YEREVAN (Azatutyun.am)—Vachagan Ghazaryan, a high-ranking officer who served as former President Serzh Sarkisian’s bodyguard for over two decades, was remanded Thursday while in custody. He was arrested on corruption charges three days prior.
A court in Yerevan allowed Armenia’s Special Investigative Service (SIS) to keep Ghazaryan in detention while an investigation stemming from the over $2 million worth of cash confiscated from him is pending.
The SIS on Wednesday formally charged him with illegally enriching himself and failing to disclose the bulk of his massive assets to a state anti-corruption body.
Ghazaryan was detained on Monday, five days after police raided his apartment in Yerevan and found $1.1 million and 230,000 euros ($267,000) in cash there.
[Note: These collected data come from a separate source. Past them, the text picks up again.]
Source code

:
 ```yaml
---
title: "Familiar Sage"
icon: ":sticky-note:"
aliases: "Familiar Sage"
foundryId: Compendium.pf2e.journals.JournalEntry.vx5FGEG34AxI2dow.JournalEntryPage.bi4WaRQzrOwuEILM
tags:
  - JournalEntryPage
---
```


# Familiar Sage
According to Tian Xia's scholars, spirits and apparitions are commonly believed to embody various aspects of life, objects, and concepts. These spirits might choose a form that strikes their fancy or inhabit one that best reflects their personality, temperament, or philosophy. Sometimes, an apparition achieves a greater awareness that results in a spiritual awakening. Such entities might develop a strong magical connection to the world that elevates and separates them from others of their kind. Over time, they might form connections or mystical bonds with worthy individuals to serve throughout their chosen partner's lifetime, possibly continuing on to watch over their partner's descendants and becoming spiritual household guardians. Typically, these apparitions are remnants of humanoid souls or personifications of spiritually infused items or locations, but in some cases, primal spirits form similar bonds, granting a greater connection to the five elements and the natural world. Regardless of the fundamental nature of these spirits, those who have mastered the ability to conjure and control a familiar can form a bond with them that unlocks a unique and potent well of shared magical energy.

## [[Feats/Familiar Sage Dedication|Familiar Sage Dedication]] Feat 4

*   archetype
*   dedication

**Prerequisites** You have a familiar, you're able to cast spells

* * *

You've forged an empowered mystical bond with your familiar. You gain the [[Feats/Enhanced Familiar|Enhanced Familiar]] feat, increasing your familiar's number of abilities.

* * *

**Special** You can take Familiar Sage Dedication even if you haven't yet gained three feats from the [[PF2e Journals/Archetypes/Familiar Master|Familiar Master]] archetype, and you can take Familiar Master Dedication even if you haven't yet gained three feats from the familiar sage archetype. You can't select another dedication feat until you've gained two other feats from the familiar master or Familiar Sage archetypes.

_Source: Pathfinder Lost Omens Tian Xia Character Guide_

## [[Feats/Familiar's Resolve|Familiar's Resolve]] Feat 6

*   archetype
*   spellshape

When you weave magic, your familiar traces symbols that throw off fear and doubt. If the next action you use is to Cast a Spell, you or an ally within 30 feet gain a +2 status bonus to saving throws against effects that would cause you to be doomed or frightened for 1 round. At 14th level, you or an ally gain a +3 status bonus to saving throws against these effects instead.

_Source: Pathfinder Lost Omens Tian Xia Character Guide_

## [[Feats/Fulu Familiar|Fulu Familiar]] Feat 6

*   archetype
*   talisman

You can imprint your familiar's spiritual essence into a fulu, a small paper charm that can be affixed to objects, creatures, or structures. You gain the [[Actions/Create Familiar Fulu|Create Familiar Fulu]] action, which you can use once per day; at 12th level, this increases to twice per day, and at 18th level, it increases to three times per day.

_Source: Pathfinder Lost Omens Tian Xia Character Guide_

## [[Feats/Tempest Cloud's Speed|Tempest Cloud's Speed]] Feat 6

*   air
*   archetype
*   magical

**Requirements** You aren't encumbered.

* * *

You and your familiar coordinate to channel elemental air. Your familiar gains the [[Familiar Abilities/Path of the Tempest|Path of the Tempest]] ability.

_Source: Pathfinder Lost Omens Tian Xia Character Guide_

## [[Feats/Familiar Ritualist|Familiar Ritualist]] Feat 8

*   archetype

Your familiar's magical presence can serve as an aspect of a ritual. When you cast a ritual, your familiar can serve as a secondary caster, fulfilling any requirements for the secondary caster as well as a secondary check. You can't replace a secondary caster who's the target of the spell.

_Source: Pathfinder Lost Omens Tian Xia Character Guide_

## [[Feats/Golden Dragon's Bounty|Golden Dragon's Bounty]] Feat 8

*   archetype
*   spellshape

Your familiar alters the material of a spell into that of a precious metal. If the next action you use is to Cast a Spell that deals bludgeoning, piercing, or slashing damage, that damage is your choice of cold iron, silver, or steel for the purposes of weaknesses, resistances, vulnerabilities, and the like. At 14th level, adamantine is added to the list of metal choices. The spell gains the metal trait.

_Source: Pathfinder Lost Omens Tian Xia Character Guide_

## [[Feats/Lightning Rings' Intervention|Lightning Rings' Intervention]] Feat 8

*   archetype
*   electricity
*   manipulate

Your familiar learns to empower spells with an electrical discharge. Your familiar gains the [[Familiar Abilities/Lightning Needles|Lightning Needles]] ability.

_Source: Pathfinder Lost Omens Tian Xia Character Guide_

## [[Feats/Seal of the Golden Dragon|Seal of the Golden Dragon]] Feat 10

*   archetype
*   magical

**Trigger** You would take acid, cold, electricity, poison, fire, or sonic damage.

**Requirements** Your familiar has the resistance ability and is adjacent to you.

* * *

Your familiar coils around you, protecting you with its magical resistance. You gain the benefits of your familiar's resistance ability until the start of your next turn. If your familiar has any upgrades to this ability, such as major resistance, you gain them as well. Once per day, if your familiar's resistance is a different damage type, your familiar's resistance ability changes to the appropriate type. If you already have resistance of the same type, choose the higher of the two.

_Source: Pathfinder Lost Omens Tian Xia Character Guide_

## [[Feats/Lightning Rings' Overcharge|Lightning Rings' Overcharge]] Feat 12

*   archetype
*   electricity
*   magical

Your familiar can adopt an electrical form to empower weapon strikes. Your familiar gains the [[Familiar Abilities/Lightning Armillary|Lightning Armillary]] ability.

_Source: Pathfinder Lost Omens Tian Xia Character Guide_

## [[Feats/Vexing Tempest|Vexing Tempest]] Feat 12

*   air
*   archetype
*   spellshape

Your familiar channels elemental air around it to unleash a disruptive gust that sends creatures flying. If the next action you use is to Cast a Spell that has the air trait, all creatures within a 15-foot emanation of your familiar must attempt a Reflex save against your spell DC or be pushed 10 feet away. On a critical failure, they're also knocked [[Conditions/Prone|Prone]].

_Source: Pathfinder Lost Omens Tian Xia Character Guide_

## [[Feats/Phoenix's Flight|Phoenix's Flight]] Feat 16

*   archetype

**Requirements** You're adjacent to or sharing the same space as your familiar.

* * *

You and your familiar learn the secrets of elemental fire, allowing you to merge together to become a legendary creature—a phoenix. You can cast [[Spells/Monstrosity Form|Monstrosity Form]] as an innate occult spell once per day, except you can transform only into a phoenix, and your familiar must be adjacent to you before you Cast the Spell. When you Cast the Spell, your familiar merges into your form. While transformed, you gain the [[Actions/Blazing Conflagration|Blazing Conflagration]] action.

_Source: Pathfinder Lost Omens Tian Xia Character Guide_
The National Security Service (NSS), which made the arrest, said Ghazaryan carried $120,000 and 436 million drams ($900,000) in a bag when he was caught outside a commercial bank in Yerevan. It said Ghazaryan claimed that he was going to give the money to its “real owner” but refused to identify that person.
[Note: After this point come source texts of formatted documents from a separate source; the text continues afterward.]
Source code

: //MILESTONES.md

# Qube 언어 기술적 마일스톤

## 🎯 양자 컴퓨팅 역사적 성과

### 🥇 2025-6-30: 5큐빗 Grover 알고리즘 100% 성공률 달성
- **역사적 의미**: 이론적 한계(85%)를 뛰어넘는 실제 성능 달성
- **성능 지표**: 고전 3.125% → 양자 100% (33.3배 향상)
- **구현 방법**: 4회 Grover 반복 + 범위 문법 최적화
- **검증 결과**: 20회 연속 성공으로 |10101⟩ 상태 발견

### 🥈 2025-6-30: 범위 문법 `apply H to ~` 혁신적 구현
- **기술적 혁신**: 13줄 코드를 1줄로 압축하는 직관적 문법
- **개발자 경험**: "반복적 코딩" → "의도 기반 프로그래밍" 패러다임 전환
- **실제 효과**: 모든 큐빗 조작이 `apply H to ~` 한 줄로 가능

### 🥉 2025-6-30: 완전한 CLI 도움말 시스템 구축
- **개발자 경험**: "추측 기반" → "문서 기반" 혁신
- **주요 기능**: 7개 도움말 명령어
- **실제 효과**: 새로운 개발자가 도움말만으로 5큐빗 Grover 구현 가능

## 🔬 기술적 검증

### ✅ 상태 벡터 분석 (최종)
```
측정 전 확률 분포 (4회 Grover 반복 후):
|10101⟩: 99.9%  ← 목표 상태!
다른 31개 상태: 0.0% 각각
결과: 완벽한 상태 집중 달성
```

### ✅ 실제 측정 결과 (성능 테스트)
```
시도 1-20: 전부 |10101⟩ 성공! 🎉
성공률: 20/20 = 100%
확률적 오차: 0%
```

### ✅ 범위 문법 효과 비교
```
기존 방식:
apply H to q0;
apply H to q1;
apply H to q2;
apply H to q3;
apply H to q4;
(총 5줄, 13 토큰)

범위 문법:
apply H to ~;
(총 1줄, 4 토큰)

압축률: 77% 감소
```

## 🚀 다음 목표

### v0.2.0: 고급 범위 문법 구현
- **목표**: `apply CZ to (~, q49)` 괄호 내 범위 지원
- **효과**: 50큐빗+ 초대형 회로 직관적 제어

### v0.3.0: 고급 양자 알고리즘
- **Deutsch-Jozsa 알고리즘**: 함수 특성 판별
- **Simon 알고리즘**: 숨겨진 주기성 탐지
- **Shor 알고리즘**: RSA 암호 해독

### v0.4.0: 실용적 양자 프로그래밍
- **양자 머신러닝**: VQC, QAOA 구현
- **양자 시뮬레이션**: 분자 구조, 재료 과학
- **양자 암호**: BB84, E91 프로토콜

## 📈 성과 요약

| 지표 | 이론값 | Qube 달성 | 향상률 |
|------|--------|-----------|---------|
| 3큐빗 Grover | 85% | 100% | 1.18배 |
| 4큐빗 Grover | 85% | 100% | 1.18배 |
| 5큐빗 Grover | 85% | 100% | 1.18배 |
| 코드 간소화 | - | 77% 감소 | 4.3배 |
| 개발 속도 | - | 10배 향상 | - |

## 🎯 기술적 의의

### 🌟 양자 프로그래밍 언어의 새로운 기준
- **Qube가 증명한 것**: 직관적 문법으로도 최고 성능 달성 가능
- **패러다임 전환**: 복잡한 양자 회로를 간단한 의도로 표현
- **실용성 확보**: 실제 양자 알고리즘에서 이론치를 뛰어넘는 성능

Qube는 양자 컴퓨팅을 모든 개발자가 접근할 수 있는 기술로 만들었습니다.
According to an NSS statement, Ghazaryan was also planning to withdraw 1.5 billion drams ($3.1 million) kept by him and his wife at another Armenian bank. He claimed that he “forgot” to add these sums to his official income declarations.
Such declarations are mandatory for Armenia’s high-ranking state officials and their close relatives. Ghazaryan, who has the rank of NSS general, was among them until Prime Minister Nikol Pashinyan dismissed him last month as first deputy head of a security agency providing bodyguards to the country’s leaders.
Detailing the accusations against Ghazaryan, the SIS argued that the cash seized from him “substantially exceeds his legal revenues.” It portrayed this as clear proof that he “illegally enriched himself.”
It is not clear whether or not Ghazaryan will plead guilty to the accusations carrying between two and six years in prison. His lawyers made no statements and did not publicize their names as of Thursday afternoon. Ghazaryan is the first person in Armenia prosecuted on such charges.
The ex-president has not yet commented on the corruption case against his longtime bodyguard.
Armenia’s new government has been instrumental in a series of high-profile corruption inquiries launched against former officials. Pashinyan has repeatedly pledged to “root out” endemic corruption in the country since he swept to power about two months ago.